Published: 24 Apr 2023, Last Modified: 24 Apr 2023Kornai95Readers: Everyone
Keywords: global history, China, Hungary, Eastern Europe, socialism, liberalism, economic reforms, political economy
TL;DR: Kornai as a representative of a liberal school of thought within the socialist world
Abstract: János Kornai was an influential voice of the liberal script from Budapest to Beijing. Kornai and his disciples within the socialist world envisioned a systemic transformation in their respective home countries and developed a holistic political economy for the (post)socialist world. In my PhD project on Chinese-Eastern European exchanges on (economic) reforms, I show that Kornai was only one among many reform minded economists advancing such an agenda. They established a network of reformers in the socialist world. I argue that whilst Hungarians experienced a systemic transformation, Chinese debates around reform socialism were suppressed with Tiananmen in 1989; leading to the development of a new type of socialist system in China. Hence, I proof that rather than being a post-1989 import from the West to the (post-)socialist world, liberal ideas existed and were exchanged from Eastern Europe to East Asia long before 1989. This led to a transnational debate on how to implement market principles in communist countries. On the symposium, I plan to introduce my PhD project with a substantial focus on the academic friendship between Kornai and Wu Jinglian, one of the most influential advisors of Chinese market led reforms pre- and post-1989. The focus of my presentation will be the post 1989 influence of both Kornai and Wu, which will also form a subchapter of my PhD’s 5th chapter. Opposite to many of his reform-minded disciples, Wu remained influential post 1989, as he had reduced his reform advice to purely economic matters.
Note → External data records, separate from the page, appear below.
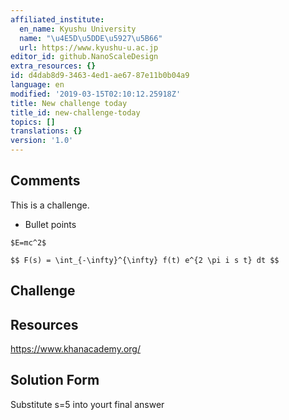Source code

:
 ```yaml
---
affiliated_institute:
  en_name: Kyushu University
  name: "\u4E5D\u5DDE\u5927\u5B66"
  url: https://www.kyushu-u.ac.jp
editor_id: github.NanoScaleDesign
extra_resources: {}
id: d4dab8d9-3463-4ed1-ae67-87e11b0b04a9
language: en
modified: '2019-03-15T02:10:12.25918Z'
title: New challenge today
title_id: new-challenge-today
topics: []
translations: {}
version: '1.0'
---
```


## Comments
This is a challenge.

- Bullet points

`$E=mc^2$`


`$$ F(s) = \int_{-\infty}^{\infty} f(t) e^{2 \pi i s t} dt $$`

## Challenge



## Resources

https://www.khanacademy.org/


## Solution Form
Substitute s=5 into yourt final answer



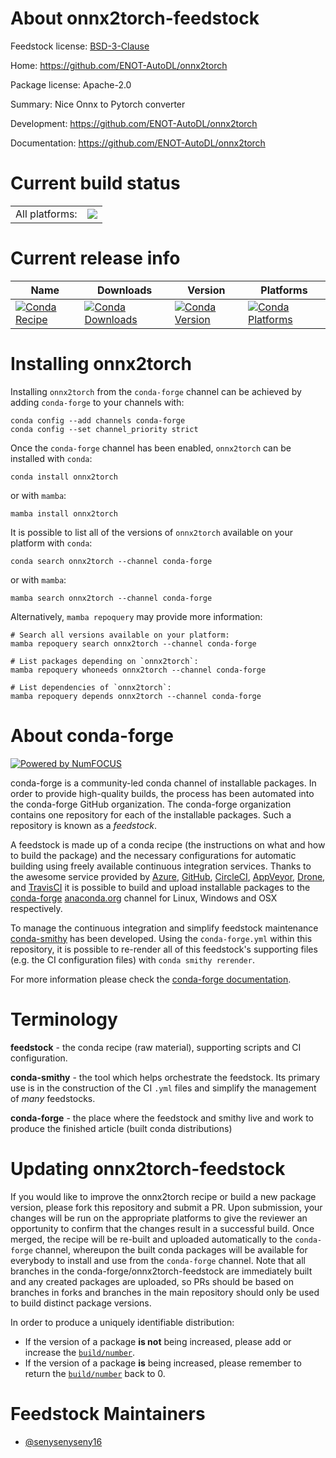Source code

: About onnx2torch-feedstock
==========================

Feedstock license: [BSD-3-Clause](https://github.com/conda-forge/onnx2torch-feedstock/blob/main/LICENSE.txt)

Home: https://github.com/ENOT-AutoDL/onnx2torch

Package license: Apache-2.0

Summary: Nice Onnx to Pytorch converter

Development: https://github.com/ENOT-AutoDL/onnx2torch

Documentation: https://github.com/ENOT-AutoDL/onnx2torch

Current build status
====================


<table><tr><td>All platforms:</td>
    <td>
      <a href="https://dev.azure.com/conda-forge/feedstock-builds/_build/latest?definitionId=17233&branchName=main">
        <img src="https://dev.azure.com/conda-forge/feedstock-builds/_apis/build/status/onnx2torch-feedstock?branchName=main">
      </a>
    </td>
  </tr>
</table>

Current release info
====================

| Name | Downloads | Version | Platforms |
| --- | --- | --- | --- |
| [![Conda Recipe](https://img.shields.io/badge/recipe-onnx2torch-green.svg)](https://anaconda.org/conda-forge/onnx2torch) | [![Conda Downloads](https://img.shields.io/conda/dn/conda-forge/onnx2torch.svg)](https://anaconda.org/conda-forge/onnx2torch) | [![Conda Version](https://img.shields.io/conda/vn/conda-forge/onnx2torch.svg)](https://anaconda.org/conda-forge/onnx2torch) | [![Conda Platforms](https://img.shields.io/conda/pn/conda-forge/onnx2torch.svg)](https://anaconda.org/conda-forge/onnx2torch) |

Installing onnx2torch
=====================

Installing `onnx2torch` from the `conda-forge` channel can be achieved by adding `conda-forge` to your channels with:

```
conda config --add channels conda-forge
conda config --set channel_priority strict
```

Once the `conda-forge` channel has been enabled, `onnx2torch` can be installed with `conda`:

```
conda install onnx2torch
```

or with `mamba`:

```
mamba install onnx2torch
```

It is possible to list all of the versions of `onnx2torch` available on your platform with `conda`:

```
conda search onnx2torch --channel conda-forge
```

or with `mamba`:

```
mamba search onnx2torch --channel conda-forge
```

Alternatively, `mamba repoquery` may provide more information:

```
# Search all versions available on your platform:
mamba repoquery search onnx2torch --channel conda-forge

# List packages depending on `onnx2torch`:
mamba repoquery whoneeds onnx2torch --channel conda-forge

# List dependencies of `onnx2torch`:
mamba repoquery depends onnx2torch --channel conda-forge
```


About conda-forge
=================

[![Powered by
NumFOCUS](https://img.shields.io/badge/powered%20by-NumFOCUS-orange.svg?style=flat&colorA=E1523D&colorB=007D8A)](https://numfocus.org)

conda-forge is a community-led conda channel of installable packages.
In order to provide high-quality builds, the process has been automated into the
conda-forge GitHub organization. The conda-forge organization contains one repository
for each of the installable packages. Such a repository is known as a *feedstock*.

A feedstock is made up of a conda recipe (the instructions on what and how to build
the package) and the necessary configurations for automatic building using freely
available continuous integration services. Thanks to the awesome service provided by
[Azure](https://azure.microsoft.com/en-us/services/devops/), [GitHub](https://github.com/),
[CircleCI](https://circleci.com/), [AppVeyor](https://www.appveyor.com/),
[Drone](https://cloud.drone.io/welcome), and [TravisCI](https://travis-ci.com/)
it is possible to build and upload installable packages to the
[conda-forge](https://anaconda.org/conda-forge) [anaconda.org](https://anaconda.org/)
channel for Linux, Windows and OSX respectively.

To manage the continuous integration and simplify feedstock maintenance
[conda-smithy](https://github.com/conda-forge/conda-smithy) has been developed.
Using the ``conda-forge.yml`` within this repository, it is possible to re-render all of
this feedstock's supporting files (e.g. the CI configuration files) with ``conda smithy rerender``.

For more information please check the [conda-forge documentation](https://conda-forge.org/docs/).

Terminology
===========

**feedstock** - the conda recipe (raw material), supporting scripts and CI configuration.

**conda-smithy** - the tool which helps orchestrate the feedstock.
                   Its primary use is in the construction of the CI ``.yml`` files
                   and simplify the management of *many* feedstocks.

**conda-forge** - the place where the feedstock and smithy live and work to
                  produce the finished article (built conda distributions)


Updating onnx2torch-feedstock
=============================

If you would like to improve the onnx2torch recipe or build a new
package version, please fork this repository and submit a PR. Upon submission,
your changes will be run on the appropriate platforms to give the reviewer an
opportunity to confirm that the changes result in a successful build. Once
merged, the recipe will be re-built and uploaded automatically to the
`conda-forge` channel, whereupon the built conda packages will be available for
everybody to install and use from the `conda-forge` channel.
Note that all branches in the conda-forge/onnx2torch-feedstock are
immediately built and any created packages are uploaded, so PRs should be based
on branches in forks and branches in the main repository should only be used to
build distinct package versions.

In order to produce a uniquely identifiable distribution:
 * If the version of a package **is not** being increased, please add or increase
   the [``build/number``](https://docs.conda.io/projects/conda-build/en/latest/resources/define-metadata.html#build-number-and-string).
 * If the version of a package **is** being increased, please remember to return
   the [``build/number``](https://docs.conda.io/projects/conda-build/en/latest/resources/define-metadata.html#build-number-and-string)
   back to 0.

Feedstock Maintainers
=====================

* [@senysenyseny16](https://github.com/senysenyseny16/)


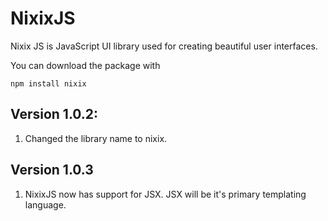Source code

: # NixixJS
Nixix JS is JavaScript UI library used for creating beautiful user interfaces.

You can download the package with 
```
npm install nixix
```


## Version 1.0.2:
1. Changed the library name to nixix.

## Version 1.0.3
1. NixixJS now has support for JSX. JSX will be it's primary templating language.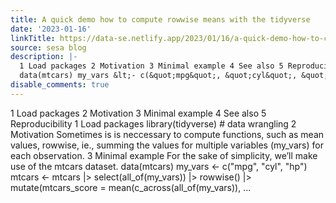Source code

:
 ```yaml
---
title: A quick demo how to compute rowwise means with the tidyverse
date: '2023-01-16'
linkTitle: https://data-se.netlify.app/2023/01/16/a-quick-demo-how-to-compute-rowwise-means-with-the-tidyverse/
source: sesa blog
description: |-
  1 Load packages 2 Motivation 3 Minimal example 4 See also 5 Reproducibility 1 Load packages library(tidyverse) # data wrangling 2 Motivation Sometimes is is neccessary to compute functions, such as mean values, rowwise, ie., summing the values for multiple variables (my_vars) for each observation. 3 Minimal example For the sake of simplicity, we’ll make use of the mtcars dataset.
  data(mtcars) my_vars &lt;- c(&quot;mpg&quot;, &quot;cyl&quot;, &quot;hp&quot;) mtcars &lt;- mtcars |&gt; select(all_of(my_vars)) |&gt; rowwise() |&gt; mutate(mtcars_score = mean(c_across(all_of(my_vars)), ...
disable_comments: true
---
```

1 Load packages 2 Motivation 3 Minimal example 4 See also 5 Reproducibility 1 Load packages library(tidyverse) # data wrangling 2 Motivation Sometimes is is neccessary to compute functions, such as mean values, rowwise, ie., summing the values for multiple variables (my_vars) for each observation. 3 Minimal example For the sake of simplicity, we’ll make use of the mtcars dataset.
data(mtcars) my_vars &lt;- c(&quot;mpg&quot;, &quot;cyl&quot;, &quot;hp&quot;) mtcars &lt;- mtcars |&gt; select(all_of(my_vars)) |&gt; rowwise() |&gt; mutate(mtcars_score = mean(c_across(all_of(my_vars)), ...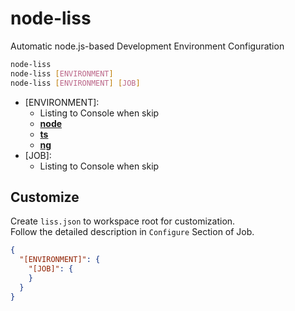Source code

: # node-liss

Automatic node.js-based Development Environment Configuration

```bash
node-liss
node-liss [ENVIRONMENT]
node-liss [ENVIRONMENT] [JOB]
```

* [ENVIRONMENT]:
  * Listing to Console when skip
  * [**node**](./docs/NODE.md)
  * [**ts**](./docs/TS.md)
  * [**ng**](./docs/NG.md)
* [JOB]:
  * Listing to Console when skip

## Customize

Create `liss.json` to workspace root for customization.    
Follow the detailed description in `Configure` Section of Job.

```json
{
  "[ENVIRONMENT]": {
    "[JOB]": {
    }
  }
}
```
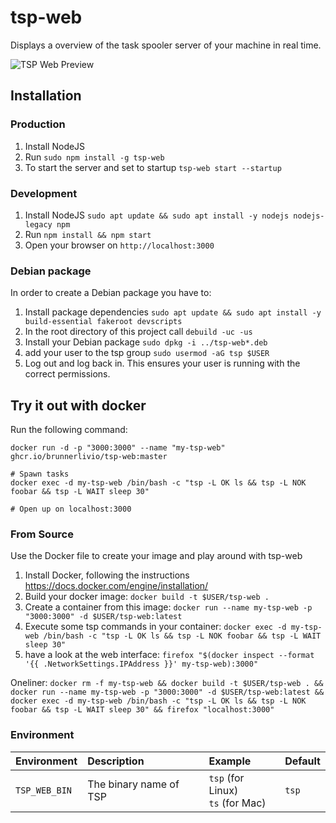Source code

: # tsp-web

Displays a overview of the task spooler server of your machine in real time.

![TSP Web Preview](http://i.imgur.com/5TL7OeP.jpg)


## Installation

### Production

1. Install NodeJS
1. Run `sudo npm install -g tsp-web`
1. To start the server and set to startup `tsp-web start --startup`

### Development

1. Install NodeJS `sudo apt update && sudo apt install -y nodejs nodejs-legacy npm`
1. Run `npm install && npm start`
1. Open your browser on `http://localhost:3000`

### Debian package

In order to create a Debian package you have to:

1. Install package dependencies `sudo apt update && sudo apt install -y build-essential fakeroot devscripts`
1. In the root directory of this project call `debuild -uc -us`
1. Install your Debian package `sudo dpkg -i ../tsp-web*.deb`
1. add your user to the tsp group `sudo usermod -aG tsp $USER`
1. Log out and log back in. This ensures your user is running with the correct permissions.

## Try it out with docker

Run the following command:

```
docker run -d -p "3000:3000" --name "my-tsp-web" ghcr.io/brunnerlivio/tsp-web:master

# Spawn tasks
docker exec -d my-tsp-web /bin/bash -c "tsp -L OK ls && tsp -L NOK foobar && tsp -L WAIT sleep 30"

# Open up on localhost:3000
```

### From Source


Use the Docker file to create your image and play around with tsp-web

1. Install Docker, following the instructions https://docs.docker.com/engine/installation/
1. Build your docker image: `docker build -t $USER/tsp-web .`
1. Create a container from this image: `docker run --name my-tsp-web -p "3000:3000" -d $USER/tsp-web:latest`
1. Execute some tsp commands in your container: `docker exec -d my-tsp-web /bin/bash -c "tsp -L OK ls && tsp -L NOK foobar && tsp -L WAIT sleep 30"`
1. have a look at the web interface: `firefox "$(docker inspect --format '{{ .NetworkSettings.IPAddress }}' my-tsp-web):3000"`

Oneliner: `docker rm -f my-tsp-web && docker build -t $USER/tsp-web . && docker run --name my-tsp-web -p "3000:3000" -d $USER/tsp-web:latest && docker exec -d my-tsp-web /bin/bash -c "tsp -L OK ls && tsp -L NOK foobar && tsp -L WAIT sleep 30" && firefox "localhost:3000"`

### Environment

| Environment   | Description            | Example                                 | Default |
|:--------------|:-----------------------|:----------------------------------------|:--------|
| `TSP_WEB_BIN` | The binary name of TSP | `tsp` (for Linux) <br /> `ts` (for Mac) | `tsp`   |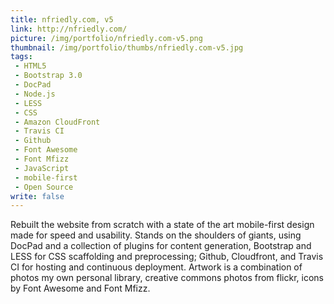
 ```yaml
---
title: nfriedly.com, v5
link: http://nfriedly.com/
picture: /img/portfolio/nfriedly.com-v5.png
thumbnail: /img/portfolio/thumbs/nfriedly.com-v5.jpg
tags:
 - HTML5
 - Bootstrap 3.0
 - DocPad
 - Node.js
 - LESS
 - CSS
 - Amazon CloudFront
 - Travis CI
 - Github
 - Font Awesome
 - Font Mfizz
 - JavaScript
 - mobile-first
 - Open Source
write: false
---
```


Rebuilt the website from scratch with a state of the art mobile-first design made for speed and usability.
Stands on the shoulders of giants, using DocPad and a collection of plugins for content generation, Bootstrap and LESS for CSS scaffolding and preprocessing; Github, Cloudfront, and Travis CI for hosting and continuous deployment. Artwork is a combination of photos my own personal library, creative commons photos from flickr, icons by Font Awesome and Font Mfizz.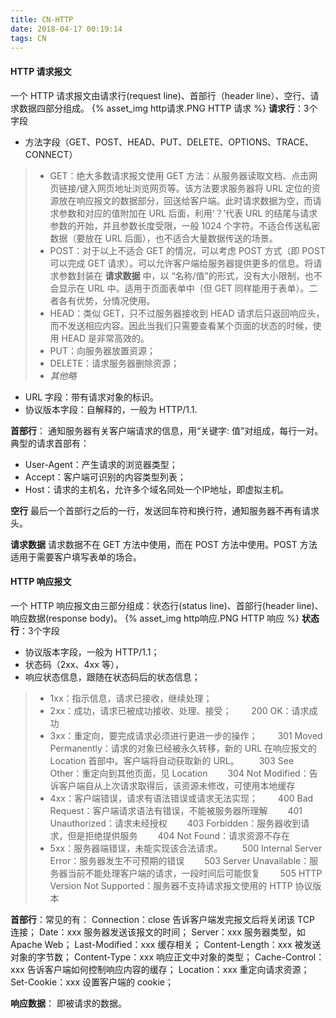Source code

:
 ```yaml
---
title: CN-HTTP
date: 2018-04-17 00:19:14
tags: CN
---
```

#### HTTP 请求报文
一个 HTTP 请求报文由请求行(request line)、首部行（header line）、空行、请求数据四部分组成。
{% asset_img http请求.PNG HTTP 请求 %}
**请求行**：3个字段
* 方法字段（GET、POST、HEAD、PUT、DELETE、OPTIONS、TRACE、CONNECT）
> * GET：绝大多数请求报文使用 GET 方法：从服务器读取文档、点击网页链接/键入网页地址浏览网页等。该方法要求服务器将 URL 定位的资源放在响应报文的数据部分，回送给客户端。此时请求数据为空，而请求参数和对应的值附加在 URL 后面，利用‘？’代表 URL 的结尾与请求参数的开始，并且参数长度受限，一般 1024 个字符。不适合传送私密数据（要放在 URL 后面），也不适合大量数据传送的场景。
> * POST：对于以上不适合 GET 的情况，可以考虑 POST 方式（即 POST 可以完成 GET 请求）。可以允许客户端给服务器提供更多的信息。将请求参数封装在 **请求数据** 中，以 “名称/值”的形式，没有大小限制，也不会显示在 URL 中。适用于页面表单中（但 GET 同样能用于表单）。二者各有优势，分情况使用。
> * HEAD：类似 GET，只不过服务器接收到 HEAD 请求后只返回响应头，而不发送相应内容。因此当我们只需要查看某个页面的状态的时候，使用 HEAD 是非常高效的。
> * PUT：向服务器放置资源；
> * DELETE：请求服务器删除资源；
> * _其他略_

* URL 字段：带有请求对象的标识。
* 协议版本字段：自解释的，一般为 HTTP/1.1.

**首部行**：
通知服务器有关客户端请求的信息，用“关键字: 值”对组成，每行一对。典型的请求首部有：
* User-Agent：产生请求的浏览器类型；
* Accept：客户端可识别的内容类型列表；
* Host：请求的主机名，允许多个域名同处一个IP地址，即虚拟主机。

**空行**
最后一个首部行之后的一行，发送回车符和换行符，通知服务器不再有请求头。

**请求数据**
请求数据不在 GET 方法中使用，而在 POST 方法中使用。POST 方法适用于需要客户填写表单的场合。

#### HTTP 响应报文
一个 HTTP 响应报文由三部分组成：状态行(status line)、首部行(header line)、响应数据(response body)。
{% asset_img http响应.PNG HTTP 响应 %}
**状态行**：3个字段
* 协议版本字段，一般为 HTTP/1.1；
* 状态码（2xx、4xx 等），
* 响应状态信息，跟随在状态码后的状态信息；
> * 1xx：指示信息，请求已接收，继续处理；
> * 2xx：成功，请求已被成功接收、处理、接受；
　　200 OK：请求成功
> * 3xx：重定向，要完成请求必须进行更进一步的操作；
　　301 Moved Permanently：请求的对象已经被永久转移，新的 URL 在响应报文的 Location 首部中。客户端将自动获取新的 URL。
　　303 See Other：重定向到其他页面，见 Location
　　304 Not Modified：告诉客户端自从上次请求取得后，该资源未修改，可使用本地缓存
> * 4xx：客户端错误，请求有语法错误或请求无法实现；
　　400 Bad Request：客户端请求语法有错误，不能被服务器所理解
　　401 Unauthorized：请求未经授权
　　403 Forbidden：服务器收到请求，但是拒绝提供服务
　　404 Not Found：请求资源不存在
> * 5xx：服务器端错误，未能实现该合法请求。
　　500 Internal Server Error：服务器发生不可预期的错误
　　503 Server Unavailable：服务器当前不能处理客户端的请求，一段时间后可能恢复
　　505 HTTP Version Not Supported：服务器不支持请求报文使用的 HTTP 协议版本

**首部行**：常见的有：
Connection：close   告诉客户端发完报文后将关闭该 TCP 连接；
Date：xxx   服务器发送该报文的时间；
Server：xxx   服务器类型，如 Apache Web；
Last-Modified：xxx   缓存相关；
Content-Length：xxx   被发送对象的字节数；
Content-Type：xxx   响应正文中对象的类型；
Cache-Control：xxx   告诉客户端如何控制响应内容的缓存；
Location：xxx   重定向请求资源；
Set-Cookie：xxx   设置客户端的 cookie；

**响应数据**：
即被请求的数据。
Kornai, on the other hand, had travelled regularly to China from the mid-1980s to act as an academic advisor on market-oriented economic reforms. Later in his life, he came to regret his advice, as shown by his “Frankenstein” article in 2019. However, as I will show Kornai was one among many Eastern European reformers exchanging with Chinese partners on marketisation in socialist contexts, being drawn to China by historical processes.